Waltzing with the Tech Crunch

3 minute read

The economic crisis we’re currently going through is teaching some lessons to the Western countries, in particular to the Anglo-Saxons, that our grandparents know pretty much, although it seems we’ve forgotten the past years in this financial bubble. The debt has several pros: allows building, buying, investing and, when properly managed, might ensure a safe return and a fair growth of the economy. However, the debt has an outstanding bad side: it must be paid back. It might be postponed, rolled over, shifted to other (more or less conscious) subjects, and its dreadful effects would be identified as bankrupt, credit-crunch, real estate bubble and recession.

With a view to the software applications, a similar observation might be rightful in terms of ‘state of health’, which point to a family of properties that the software should have to be easy changeable, so it could respond quickly to the requirements evolution. A software that doesn’t enjoy good health is the one that has become fossilised to the original architecture, keeping it as is as possible, never revisited in the light of technological innovations and functional updates, but just patched with improvised and unconvincing surgery.

It’s suffering what it could be defined as inability to bear the debt built up over time, but in this case we’re not dealing with financial debt, this is the technical debt. Even though the term ‘technical debt’ sounds strange, it’s related to the financial fellow in many ways, and it is widespread in software development. The saying according to which economy is based on credit (debt) finds support also in the software world.

Developers who are reading know well what I am talking about. You’re assigned to work in such XYZ firm from next Monday for at least 3 months, and when you’ll start this new task you’ll be instructed about what to do.

The workout mainly consists of implementing new features on top of the customer’s solid rock application, a very remarkable system built some years ago for serving peculiar needs.

“So far, it has worked well”, the owners said, “you may just make it worse than it is now”. Later on, you have no choice but to agree with them.

Expanding or changing the set of features without re-factoring looks like seeding a crop without ploughing the land before, if the system’s authors didn’t predict such an amendment. The harvest could be lost, couldn’t it?

You’ll be asked to complete your job updating the old system and keeping the structure as it is, avoiding to break the fragile balance among components.

Just for you information, consultants were called few months ago for a similar task. They added such a mess into the code that you have to spend most of your time to figure out what they wanted to do than working effectively on new things. Maybe the customer were disappointed by their way to conduct the development and now it’s your turn.

Thus, in addition to the new enhancements, you should fix what your precursors did.

This subject is hard to handle and quite unpleasant in particular when the customer doesn’t want to hear talking about re-factoring unless it doesn’t delay the delivery, which is almost impossible, so the scheduled task proceeds as expected.

In short, it looks like going for a walk over the broken glasses swearing you won’t be injured.

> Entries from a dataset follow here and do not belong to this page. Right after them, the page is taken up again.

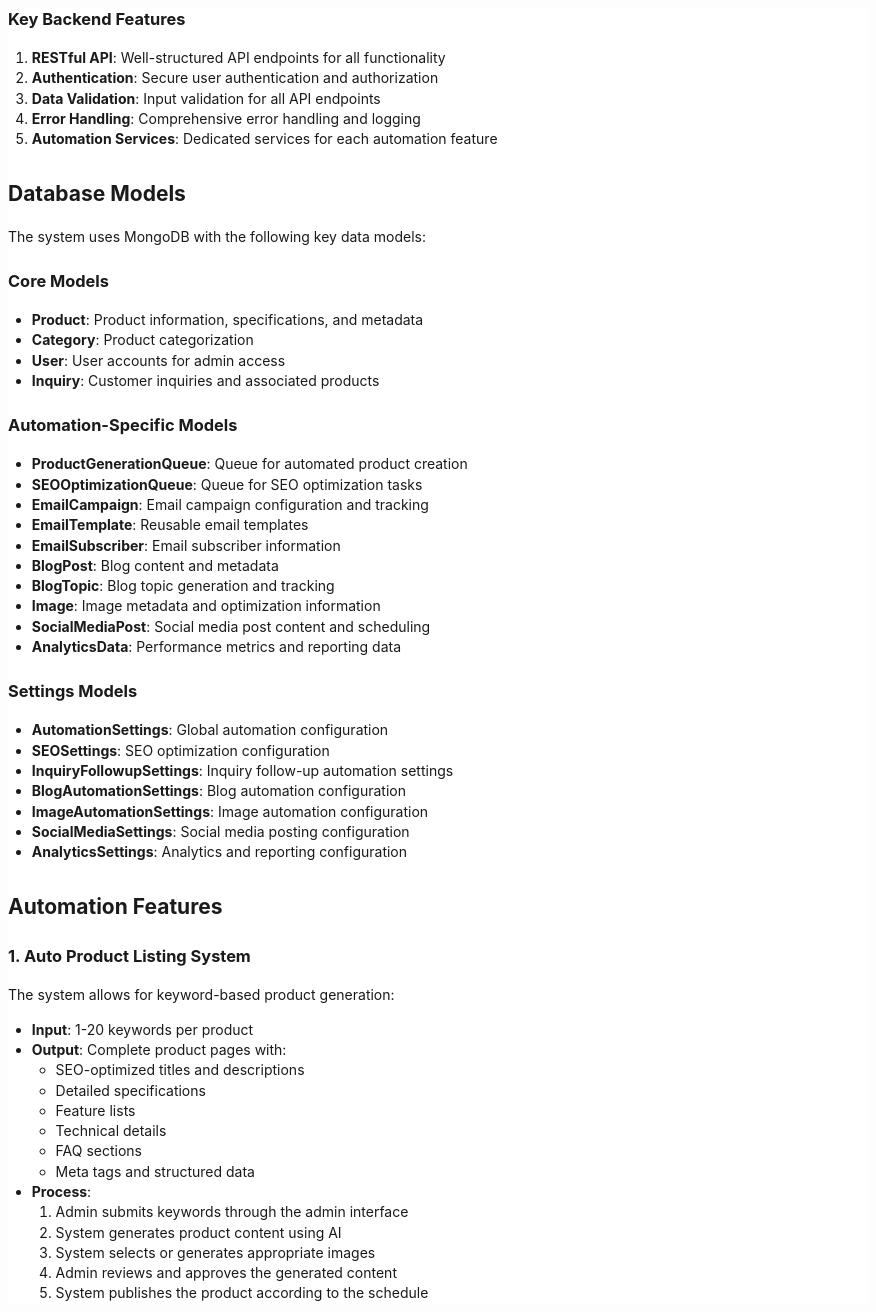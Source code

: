 ### Key Backend Features

1. **RESTful API**: Well-structured API endpoints for all functionality
2. **Authentication**: Secure user authentication and authorization
3. **Data Validation**: Input validation for all API endpoints
4. **Error Handling**: Comprehensive error handling and logging
5. **Automation Services**: Dedicated services for each automation feature

## Database Models

The system uses MongoDB with the following key data models:

### Core Models
- **Product**: Product information, specifications, and metadata
- **Category**: Product categorization
- **User**: User accounts for admin access
- **Inquiry**: Customer inquiries and associated products

### Automation-Specific Models
- **ProductGenerationQueue**: Queue for automated product creation
- **SEOOptimizationQueue**: Queue for SEO optimization tasks
- **EmailCampaign**: Email campaign configuration and tracking
- **EmailTemplate**: Reusable email templates
- **EmailSubscriber**: Email subscriber information
- **BlogPost**: Blog content and metadata
- **BlogTopic**: Blog topic generation and tracking
- **Image**: Image metadata and optimization information
- **SocialMediaPost**: Social media post content and scheduling
- **AnalyticsData**: Performance metrics and reporting data

### Settings Models
- **AutomationSettings**: Global automation configuration
- **SEOSettings**: SEO optimization configuration
- **InquiryFollowupSettings**: Inquiry follow-up automation settings
- **BlogAutomationSettings**: Blog automation configuration
- **ImageAutomationSettings**: Image automation configuration
- **SocialMediaSettings**: Social media posting configuration
- **AnalyticsSettings**: Analytics and reporting configuration

## Automation Features

### 1. Auto Product Listing System

The system allows for keyword-based product generation:

- **Input**: 1-20 keywords per product
- **Output**: Complete product pages with:
  - SEO-optimized titles and descriptions
  - Detailed specifications
  - Feature lists
  - Technical details
  - FAQ sections
  - Meta tags and structured data
- **Process**:
  1. Admin submits keywords through the admin interface
  2. System generates product content using AI
  3. System selects or generates appropriate images
  4. Admin reviews and approves the generated content
  5. System publishes the product according to the schedule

Using the post’s subject, it looks like getting into debt again for covering the old one, just for adding short term solutions when too many of these have been applied in the past.

Looking back at the past, I’m realising how this kind of intervention is predominant on the amount of works done, that I don’t know how much time I would have to wait unemployed if I wanted to work only into brand new projects…

Sometimes I’d define myself as a debt collector, and I find it uncomfortable as a lawyer or a doctor would feel against a criminal prosecution or a rescue surgery: it’s an exploitation of other’s misfortunes. It might be painful, but we make the customer feel better.